» **Your task**:
Show every line of the data that includes the word "adminadmin".

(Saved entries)
┌────────

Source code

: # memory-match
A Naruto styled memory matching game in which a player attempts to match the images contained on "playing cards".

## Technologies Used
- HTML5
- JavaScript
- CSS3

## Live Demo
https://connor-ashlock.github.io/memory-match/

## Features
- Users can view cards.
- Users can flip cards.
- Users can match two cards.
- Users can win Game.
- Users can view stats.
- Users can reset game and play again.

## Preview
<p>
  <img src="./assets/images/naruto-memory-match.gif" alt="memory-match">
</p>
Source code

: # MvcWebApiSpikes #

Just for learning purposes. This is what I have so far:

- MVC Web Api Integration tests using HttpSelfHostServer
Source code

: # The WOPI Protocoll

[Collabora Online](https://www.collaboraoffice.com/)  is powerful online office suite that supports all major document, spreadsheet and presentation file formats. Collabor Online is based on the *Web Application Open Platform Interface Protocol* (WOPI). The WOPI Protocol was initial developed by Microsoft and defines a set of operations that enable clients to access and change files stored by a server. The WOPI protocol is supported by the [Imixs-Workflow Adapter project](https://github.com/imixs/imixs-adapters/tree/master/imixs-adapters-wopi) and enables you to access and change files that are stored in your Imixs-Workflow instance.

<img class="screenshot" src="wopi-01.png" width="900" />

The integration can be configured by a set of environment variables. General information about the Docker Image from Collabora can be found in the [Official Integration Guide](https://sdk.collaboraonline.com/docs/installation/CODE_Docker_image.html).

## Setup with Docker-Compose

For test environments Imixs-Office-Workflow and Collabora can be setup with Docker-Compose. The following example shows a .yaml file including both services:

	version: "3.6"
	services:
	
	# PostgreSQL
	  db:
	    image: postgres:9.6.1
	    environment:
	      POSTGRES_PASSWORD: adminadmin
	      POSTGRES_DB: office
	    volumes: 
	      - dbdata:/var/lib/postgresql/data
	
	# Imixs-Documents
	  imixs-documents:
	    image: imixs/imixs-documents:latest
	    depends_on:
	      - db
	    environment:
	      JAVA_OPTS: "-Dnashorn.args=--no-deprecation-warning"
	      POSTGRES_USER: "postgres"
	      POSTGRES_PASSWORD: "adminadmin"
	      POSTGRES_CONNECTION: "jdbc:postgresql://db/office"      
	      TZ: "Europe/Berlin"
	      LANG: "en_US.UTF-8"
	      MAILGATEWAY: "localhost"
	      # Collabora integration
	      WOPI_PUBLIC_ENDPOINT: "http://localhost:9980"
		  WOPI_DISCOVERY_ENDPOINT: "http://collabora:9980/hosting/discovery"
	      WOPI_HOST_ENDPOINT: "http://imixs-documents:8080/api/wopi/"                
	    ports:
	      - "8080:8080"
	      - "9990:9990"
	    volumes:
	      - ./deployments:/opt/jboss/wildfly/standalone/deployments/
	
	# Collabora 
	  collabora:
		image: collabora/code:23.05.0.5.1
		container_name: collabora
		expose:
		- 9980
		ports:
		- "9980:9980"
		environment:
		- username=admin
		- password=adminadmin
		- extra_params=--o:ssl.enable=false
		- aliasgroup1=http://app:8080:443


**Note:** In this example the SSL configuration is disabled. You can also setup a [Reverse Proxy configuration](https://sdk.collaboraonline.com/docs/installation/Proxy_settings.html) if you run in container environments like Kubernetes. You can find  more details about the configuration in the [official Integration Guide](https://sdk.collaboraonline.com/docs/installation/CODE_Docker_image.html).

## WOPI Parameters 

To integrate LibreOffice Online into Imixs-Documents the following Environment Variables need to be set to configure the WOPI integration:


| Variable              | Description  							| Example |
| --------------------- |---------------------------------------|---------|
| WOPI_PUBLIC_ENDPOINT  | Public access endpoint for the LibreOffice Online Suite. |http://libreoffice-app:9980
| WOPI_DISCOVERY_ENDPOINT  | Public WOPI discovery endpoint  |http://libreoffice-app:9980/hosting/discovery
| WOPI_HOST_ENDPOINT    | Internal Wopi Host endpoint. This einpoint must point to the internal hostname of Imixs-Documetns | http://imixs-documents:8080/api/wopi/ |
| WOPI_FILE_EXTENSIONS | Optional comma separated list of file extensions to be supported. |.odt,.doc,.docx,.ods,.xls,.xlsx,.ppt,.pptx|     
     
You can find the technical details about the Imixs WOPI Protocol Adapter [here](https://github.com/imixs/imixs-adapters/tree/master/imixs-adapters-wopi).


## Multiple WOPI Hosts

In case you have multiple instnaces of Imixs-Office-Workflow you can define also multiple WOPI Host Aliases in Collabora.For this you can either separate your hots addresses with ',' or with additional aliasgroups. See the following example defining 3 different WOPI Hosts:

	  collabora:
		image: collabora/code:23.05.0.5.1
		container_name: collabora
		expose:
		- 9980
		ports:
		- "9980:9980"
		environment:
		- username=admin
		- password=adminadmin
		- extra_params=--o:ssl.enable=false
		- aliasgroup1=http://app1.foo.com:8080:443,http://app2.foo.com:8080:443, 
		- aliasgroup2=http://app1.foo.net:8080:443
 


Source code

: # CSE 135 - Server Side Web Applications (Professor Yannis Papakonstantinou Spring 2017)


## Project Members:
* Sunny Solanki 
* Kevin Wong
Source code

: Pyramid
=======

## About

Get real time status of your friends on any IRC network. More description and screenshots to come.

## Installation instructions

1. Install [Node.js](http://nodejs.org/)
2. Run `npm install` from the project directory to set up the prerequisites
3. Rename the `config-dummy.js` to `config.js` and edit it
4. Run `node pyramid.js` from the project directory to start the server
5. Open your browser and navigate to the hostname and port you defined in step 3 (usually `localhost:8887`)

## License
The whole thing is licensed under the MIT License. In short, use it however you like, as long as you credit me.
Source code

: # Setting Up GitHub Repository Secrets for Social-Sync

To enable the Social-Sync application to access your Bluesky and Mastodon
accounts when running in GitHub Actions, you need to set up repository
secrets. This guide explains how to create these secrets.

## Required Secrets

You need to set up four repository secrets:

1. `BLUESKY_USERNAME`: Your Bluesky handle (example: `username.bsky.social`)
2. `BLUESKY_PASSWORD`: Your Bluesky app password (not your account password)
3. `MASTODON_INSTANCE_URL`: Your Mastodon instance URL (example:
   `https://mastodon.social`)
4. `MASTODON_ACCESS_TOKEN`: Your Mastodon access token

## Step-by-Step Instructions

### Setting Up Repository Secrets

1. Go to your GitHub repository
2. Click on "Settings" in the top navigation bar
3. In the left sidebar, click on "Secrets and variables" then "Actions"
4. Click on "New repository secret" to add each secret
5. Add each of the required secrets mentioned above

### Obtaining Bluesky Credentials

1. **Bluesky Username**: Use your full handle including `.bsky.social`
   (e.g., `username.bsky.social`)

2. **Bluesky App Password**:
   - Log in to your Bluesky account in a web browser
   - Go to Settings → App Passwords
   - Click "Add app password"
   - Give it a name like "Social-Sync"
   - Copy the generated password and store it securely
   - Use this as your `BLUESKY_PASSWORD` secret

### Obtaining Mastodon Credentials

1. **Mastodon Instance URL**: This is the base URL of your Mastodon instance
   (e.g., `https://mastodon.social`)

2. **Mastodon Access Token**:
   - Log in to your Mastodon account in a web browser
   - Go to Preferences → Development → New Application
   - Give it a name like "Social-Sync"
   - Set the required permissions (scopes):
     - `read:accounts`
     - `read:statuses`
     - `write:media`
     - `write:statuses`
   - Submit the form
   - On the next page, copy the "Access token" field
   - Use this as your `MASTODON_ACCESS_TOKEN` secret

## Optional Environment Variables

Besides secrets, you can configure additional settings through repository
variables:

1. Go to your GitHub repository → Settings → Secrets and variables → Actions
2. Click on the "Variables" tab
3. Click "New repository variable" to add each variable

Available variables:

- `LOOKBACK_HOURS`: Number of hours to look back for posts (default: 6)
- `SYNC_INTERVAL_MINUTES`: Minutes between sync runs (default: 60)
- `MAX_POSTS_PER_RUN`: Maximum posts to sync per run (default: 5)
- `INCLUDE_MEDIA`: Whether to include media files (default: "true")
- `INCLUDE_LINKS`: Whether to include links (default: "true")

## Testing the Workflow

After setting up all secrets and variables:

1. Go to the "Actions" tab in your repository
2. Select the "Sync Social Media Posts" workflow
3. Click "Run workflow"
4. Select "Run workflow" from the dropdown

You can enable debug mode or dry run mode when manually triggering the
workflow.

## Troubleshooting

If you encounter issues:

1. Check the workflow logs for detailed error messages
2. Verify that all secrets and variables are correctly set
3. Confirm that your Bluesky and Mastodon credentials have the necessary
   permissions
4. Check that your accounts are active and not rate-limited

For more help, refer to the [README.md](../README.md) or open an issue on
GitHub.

└────────

» **Response area**:
	      POSTGRES_PASSWORD: adminadmin
	      POSTGRES_PASSWORD: "adminadmin"
		- password=adminadmin
		- password=adminadmin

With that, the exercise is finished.